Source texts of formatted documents
%%

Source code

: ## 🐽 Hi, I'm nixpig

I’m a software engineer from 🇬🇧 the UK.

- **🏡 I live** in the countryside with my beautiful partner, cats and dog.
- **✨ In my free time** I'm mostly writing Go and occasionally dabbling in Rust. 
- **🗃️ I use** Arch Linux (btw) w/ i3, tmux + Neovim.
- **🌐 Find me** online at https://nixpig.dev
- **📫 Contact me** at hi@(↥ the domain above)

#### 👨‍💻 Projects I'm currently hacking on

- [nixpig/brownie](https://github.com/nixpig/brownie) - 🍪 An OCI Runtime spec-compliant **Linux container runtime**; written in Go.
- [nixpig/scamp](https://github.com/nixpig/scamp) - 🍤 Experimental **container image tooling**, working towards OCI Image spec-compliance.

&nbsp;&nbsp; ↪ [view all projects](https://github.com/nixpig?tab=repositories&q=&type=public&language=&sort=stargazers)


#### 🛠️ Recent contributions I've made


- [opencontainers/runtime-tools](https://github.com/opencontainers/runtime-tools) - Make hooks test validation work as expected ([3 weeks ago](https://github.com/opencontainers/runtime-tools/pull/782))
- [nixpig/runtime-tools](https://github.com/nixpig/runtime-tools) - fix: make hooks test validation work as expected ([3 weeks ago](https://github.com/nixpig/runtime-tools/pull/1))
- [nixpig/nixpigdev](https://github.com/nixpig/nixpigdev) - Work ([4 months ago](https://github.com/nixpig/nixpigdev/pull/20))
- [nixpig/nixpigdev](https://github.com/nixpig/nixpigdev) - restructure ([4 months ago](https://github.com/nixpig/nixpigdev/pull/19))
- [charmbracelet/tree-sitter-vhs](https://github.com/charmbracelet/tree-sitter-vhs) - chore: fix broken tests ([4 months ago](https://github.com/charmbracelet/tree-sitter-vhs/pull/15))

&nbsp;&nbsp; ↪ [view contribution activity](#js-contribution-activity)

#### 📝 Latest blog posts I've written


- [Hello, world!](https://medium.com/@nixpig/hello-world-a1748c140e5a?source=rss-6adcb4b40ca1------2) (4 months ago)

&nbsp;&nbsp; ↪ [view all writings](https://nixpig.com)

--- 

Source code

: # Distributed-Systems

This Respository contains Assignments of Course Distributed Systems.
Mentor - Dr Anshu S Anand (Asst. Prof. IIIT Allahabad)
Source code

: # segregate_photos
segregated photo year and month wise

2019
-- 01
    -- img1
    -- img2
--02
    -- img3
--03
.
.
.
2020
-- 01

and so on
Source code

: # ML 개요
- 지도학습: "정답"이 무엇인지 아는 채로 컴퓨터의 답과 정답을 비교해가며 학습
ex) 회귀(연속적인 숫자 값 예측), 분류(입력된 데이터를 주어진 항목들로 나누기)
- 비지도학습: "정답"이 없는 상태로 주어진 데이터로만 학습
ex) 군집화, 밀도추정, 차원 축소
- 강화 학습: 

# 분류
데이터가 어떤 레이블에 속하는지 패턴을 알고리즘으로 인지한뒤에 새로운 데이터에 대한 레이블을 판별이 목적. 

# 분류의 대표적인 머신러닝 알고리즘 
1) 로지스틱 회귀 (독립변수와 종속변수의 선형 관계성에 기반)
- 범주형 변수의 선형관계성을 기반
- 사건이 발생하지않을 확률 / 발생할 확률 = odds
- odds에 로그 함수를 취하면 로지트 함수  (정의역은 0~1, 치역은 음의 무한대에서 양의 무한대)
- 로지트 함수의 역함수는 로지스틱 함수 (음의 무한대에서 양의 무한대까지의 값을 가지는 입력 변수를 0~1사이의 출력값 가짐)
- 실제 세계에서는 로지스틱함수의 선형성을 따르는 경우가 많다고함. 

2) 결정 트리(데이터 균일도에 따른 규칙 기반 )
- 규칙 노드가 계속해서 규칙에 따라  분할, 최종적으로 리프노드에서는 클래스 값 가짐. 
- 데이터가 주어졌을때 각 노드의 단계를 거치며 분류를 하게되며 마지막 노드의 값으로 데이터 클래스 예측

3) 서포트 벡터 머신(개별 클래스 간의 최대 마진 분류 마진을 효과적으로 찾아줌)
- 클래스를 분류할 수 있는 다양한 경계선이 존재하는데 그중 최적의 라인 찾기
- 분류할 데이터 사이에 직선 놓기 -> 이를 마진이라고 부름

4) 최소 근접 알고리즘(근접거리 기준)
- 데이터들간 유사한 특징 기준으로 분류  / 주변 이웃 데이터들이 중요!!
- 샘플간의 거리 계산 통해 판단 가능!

%%

_Required action_. Your answer should be each line of the data that contains the word "nbsp", copied as it stands.

_Result of this exercise_.
&nbsp;&nbsp; ↪ [view all projects](https://github.com/nixpig?tab=repositories&q=&type=public&language=&sort=stargazers)
&nbsp;&nbsp; ↪ [view contribution activity](#js-contribution-activity)
&nbsp;&nbsp; ↪ [view all writings](https://nixpig.com)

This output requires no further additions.